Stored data
+---+

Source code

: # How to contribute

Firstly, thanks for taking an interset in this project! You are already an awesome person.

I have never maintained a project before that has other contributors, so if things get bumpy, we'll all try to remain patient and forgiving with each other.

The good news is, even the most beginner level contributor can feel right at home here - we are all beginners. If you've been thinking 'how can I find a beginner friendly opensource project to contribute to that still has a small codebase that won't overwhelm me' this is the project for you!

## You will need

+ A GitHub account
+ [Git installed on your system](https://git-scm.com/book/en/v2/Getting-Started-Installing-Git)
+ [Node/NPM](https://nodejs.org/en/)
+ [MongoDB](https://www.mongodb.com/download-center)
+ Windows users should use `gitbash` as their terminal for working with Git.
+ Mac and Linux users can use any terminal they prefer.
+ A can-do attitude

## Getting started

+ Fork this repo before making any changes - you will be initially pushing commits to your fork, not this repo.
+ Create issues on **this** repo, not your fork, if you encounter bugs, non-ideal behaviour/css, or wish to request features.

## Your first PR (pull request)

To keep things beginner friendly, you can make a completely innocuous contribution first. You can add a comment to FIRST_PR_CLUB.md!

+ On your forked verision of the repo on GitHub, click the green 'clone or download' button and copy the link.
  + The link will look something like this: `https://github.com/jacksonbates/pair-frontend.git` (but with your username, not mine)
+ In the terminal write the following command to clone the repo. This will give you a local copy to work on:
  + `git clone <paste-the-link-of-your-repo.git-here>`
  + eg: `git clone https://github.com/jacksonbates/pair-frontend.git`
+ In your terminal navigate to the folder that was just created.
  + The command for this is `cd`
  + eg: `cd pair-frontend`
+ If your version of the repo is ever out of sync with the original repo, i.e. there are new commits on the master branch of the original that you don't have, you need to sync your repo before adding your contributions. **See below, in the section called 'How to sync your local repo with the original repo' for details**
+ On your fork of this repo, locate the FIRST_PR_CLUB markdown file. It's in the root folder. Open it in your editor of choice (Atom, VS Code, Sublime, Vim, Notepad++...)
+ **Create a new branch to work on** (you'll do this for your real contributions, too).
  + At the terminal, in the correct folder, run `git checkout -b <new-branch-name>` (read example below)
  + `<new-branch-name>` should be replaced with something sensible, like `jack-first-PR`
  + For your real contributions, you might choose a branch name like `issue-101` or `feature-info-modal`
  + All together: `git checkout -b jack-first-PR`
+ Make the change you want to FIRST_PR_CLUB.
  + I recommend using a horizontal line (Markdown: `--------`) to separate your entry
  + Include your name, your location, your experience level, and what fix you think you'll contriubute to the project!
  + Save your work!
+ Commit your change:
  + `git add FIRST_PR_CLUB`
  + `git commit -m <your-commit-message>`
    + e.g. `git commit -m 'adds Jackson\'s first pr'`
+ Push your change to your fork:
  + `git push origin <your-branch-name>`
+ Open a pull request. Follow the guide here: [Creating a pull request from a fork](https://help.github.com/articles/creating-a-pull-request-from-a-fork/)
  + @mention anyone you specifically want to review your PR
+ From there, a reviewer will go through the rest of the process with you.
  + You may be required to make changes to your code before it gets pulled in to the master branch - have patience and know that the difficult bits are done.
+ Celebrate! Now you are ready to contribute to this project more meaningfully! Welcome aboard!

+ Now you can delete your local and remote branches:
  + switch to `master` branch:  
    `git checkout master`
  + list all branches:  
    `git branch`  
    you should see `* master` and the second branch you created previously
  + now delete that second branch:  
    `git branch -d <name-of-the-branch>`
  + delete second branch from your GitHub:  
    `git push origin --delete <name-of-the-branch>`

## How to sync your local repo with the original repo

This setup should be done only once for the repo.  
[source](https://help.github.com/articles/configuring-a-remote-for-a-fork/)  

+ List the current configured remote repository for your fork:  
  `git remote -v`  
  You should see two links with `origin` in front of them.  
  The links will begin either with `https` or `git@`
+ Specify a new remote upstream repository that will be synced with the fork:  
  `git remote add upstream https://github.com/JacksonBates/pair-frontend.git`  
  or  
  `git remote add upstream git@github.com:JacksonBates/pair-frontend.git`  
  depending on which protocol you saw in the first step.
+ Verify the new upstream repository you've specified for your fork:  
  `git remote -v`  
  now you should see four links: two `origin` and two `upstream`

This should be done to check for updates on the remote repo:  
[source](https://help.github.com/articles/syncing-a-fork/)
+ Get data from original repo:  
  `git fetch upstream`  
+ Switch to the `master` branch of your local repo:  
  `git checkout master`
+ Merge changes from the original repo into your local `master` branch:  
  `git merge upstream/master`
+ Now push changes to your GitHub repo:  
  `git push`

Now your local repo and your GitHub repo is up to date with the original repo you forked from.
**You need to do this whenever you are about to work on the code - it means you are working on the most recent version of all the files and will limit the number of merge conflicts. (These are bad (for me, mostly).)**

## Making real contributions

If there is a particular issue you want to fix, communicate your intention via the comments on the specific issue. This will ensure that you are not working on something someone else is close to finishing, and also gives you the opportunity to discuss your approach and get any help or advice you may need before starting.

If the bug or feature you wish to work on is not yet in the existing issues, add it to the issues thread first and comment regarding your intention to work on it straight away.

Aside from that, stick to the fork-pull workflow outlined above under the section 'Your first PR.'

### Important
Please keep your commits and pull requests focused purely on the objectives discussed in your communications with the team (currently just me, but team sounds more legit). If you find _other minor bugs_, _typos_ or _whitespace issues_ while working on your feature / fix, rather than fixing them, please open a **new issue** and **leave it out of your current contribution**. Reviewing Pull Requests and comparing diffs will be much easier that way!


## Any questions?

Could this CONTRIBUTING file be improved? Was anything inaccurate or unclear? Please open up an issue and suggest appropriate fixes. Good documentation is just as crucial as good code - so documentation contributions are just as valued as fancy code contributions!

+---+

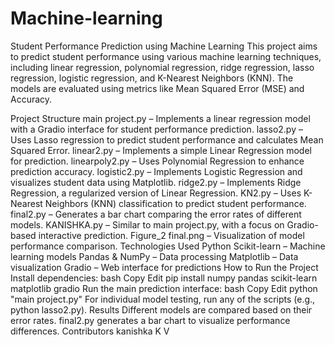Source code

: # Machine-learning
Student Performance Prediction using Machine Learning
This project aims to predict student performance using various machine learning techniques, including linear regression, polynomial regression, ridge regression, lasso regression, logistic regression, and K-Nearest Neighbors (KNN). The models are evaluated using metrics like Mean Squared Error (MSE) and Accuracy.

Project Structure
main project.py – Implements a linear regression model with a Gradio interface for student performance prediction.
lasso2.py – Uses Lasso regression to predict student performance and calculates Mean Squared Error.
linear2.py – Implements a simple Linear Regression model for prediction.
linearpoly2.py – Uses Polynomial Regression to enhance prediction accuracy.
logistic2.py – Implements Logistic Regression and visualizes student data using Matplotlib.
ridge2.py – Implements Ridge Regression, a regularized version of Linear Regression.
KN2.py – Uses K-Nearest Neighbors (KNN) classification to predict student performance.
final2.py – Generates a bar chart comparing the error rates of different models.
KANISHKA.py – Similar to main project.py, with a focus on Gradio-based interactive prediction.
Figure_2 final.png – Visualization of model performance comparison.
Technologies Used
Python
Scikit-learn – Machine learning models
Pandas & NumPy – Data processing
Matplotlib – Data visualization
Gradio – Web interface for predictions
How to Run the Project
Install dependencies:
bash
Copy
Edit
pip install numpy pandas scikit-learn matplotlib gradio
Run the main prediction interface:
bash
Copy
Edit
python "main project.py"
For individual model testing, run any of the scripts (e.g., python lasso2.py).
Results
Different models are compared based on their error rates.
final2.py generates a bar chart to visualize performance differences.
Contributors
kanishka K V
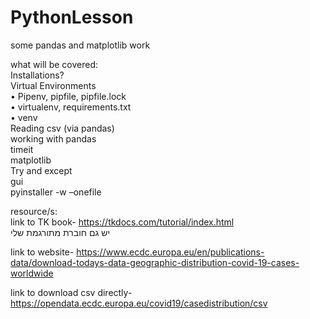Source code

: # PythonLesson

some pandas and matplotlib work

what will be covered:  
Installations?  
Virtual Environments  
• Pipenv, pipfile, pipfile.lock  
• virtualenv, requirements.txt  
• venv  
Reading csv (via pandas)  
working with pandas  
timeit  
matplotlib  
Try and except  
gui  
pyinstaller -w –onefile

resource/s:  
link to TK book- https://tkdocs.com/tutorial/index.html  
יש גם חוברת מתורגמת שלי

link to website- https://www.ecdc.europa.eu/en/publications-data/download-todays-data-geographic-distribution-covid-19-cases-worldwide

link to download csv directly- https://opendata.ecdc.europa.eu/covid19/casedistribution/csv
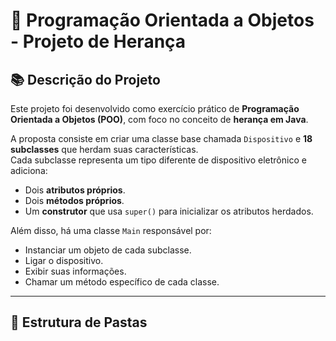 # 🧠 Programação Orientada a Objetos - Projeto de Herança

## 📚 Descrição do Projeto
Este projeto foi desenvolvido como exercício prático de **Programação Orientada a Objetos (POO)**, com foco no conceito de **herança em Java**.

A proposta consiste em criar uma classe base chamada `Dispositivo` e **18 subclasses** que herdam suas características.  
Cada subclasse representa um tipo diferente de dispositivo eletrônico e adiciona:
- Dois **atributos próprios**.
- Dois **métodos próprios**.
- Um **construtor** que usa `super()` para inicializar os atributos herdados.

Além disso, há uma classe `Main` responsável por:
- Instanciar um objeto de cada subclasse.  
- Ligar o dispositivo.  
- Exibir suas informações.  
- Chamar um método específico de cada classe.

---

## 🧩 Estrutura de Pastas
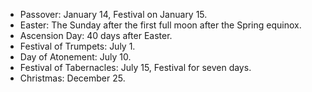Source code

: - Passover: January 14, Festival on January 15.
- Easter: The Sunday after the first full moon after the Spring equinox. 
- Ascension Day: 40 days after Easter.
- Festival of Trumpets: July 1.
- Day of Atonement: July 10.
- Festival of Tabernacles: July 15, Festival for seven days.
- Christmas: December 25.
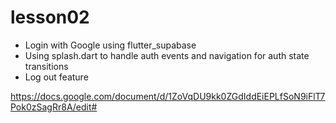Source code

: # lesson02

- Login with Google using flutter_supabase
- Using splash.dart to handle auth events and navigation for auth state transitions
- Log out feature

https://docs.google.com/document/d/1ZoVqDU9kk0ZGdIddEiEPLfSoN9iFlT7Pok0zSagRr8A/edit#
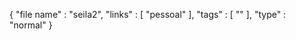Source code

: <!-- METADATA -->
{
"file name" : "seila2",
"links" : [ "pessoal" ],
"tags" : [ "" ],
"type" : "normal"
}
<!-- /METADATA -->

+---+

**Task details**.
Of the lines above, extract only those from the line with "In the terminal" to the line with "process with you.", both included, exactly as written.

**Finished exercise**.
+ In the terminal write the following command to clone the repo. This will give you a local copy to work on:
  + `git clone <paste-the-link-of-your-repo.git-here>`
  + eg: `git clone https://github.com/jacksonbates/pair-frontend.git`
+ In your terminal navigate to the folder that was just created.
  + The command for this is `cd`
  + eg: `cd pair-frontend`
+ If your version of the repo is ever out of sync with the original repo, i.e. there are new commits on the master branch of the original that you don't have, you need to sync your repo before adding your contributions. **See below, in the section called 'How to sync your local repo with the original repo' for details**
+ On your fork of this repo, locate the FIRST_PR_CLUB markdown file. It's in the root folder. Open it in your editor of choice (Atom, VS Code, Sublime, Vim, Notepad++...)
+ **Create a new branch to work on** (you'll do this for your real contributions, too).
  + At the terminal, in the correct folder, run `git checkout -b <new-branch-name>` (read example below)
  + `<new-branch-name>` should be replaced with something sensible, like `jack-first-PR`
  + For your real contributions, you might choose a branch name like `issue-101` or `feature-info-modal`
  + All together: `git checkout -b jack-first-PR`
+ Make the change you want to FIRST_PR_CLUB.
  + I recommend using a horizontal line (Markdown: `--------`) to separate your entry
  + Include your name, your location, your experience level, and what fix you think you'll contriubute to the project!
  + Save your work!
+ Commit your change:
  + `git add FIRST_PR_CLUB`
  + `git commit -m <your-commit-message>`
    + e.g. `git commit -m 'adds Jackson\'s first pr'`
+ Push your change to your fork:
  + `git push origin <your-branch-name>`
+ Open a pull request. Follow the guide here: [Creating a pull request from a fork](https://help.github.com/articles/creating-a-pull-request-from-a-fork/)
  + @mention anyone you specifically want to review your PR
+ From there, a reviewer will go through the rest of the process with you.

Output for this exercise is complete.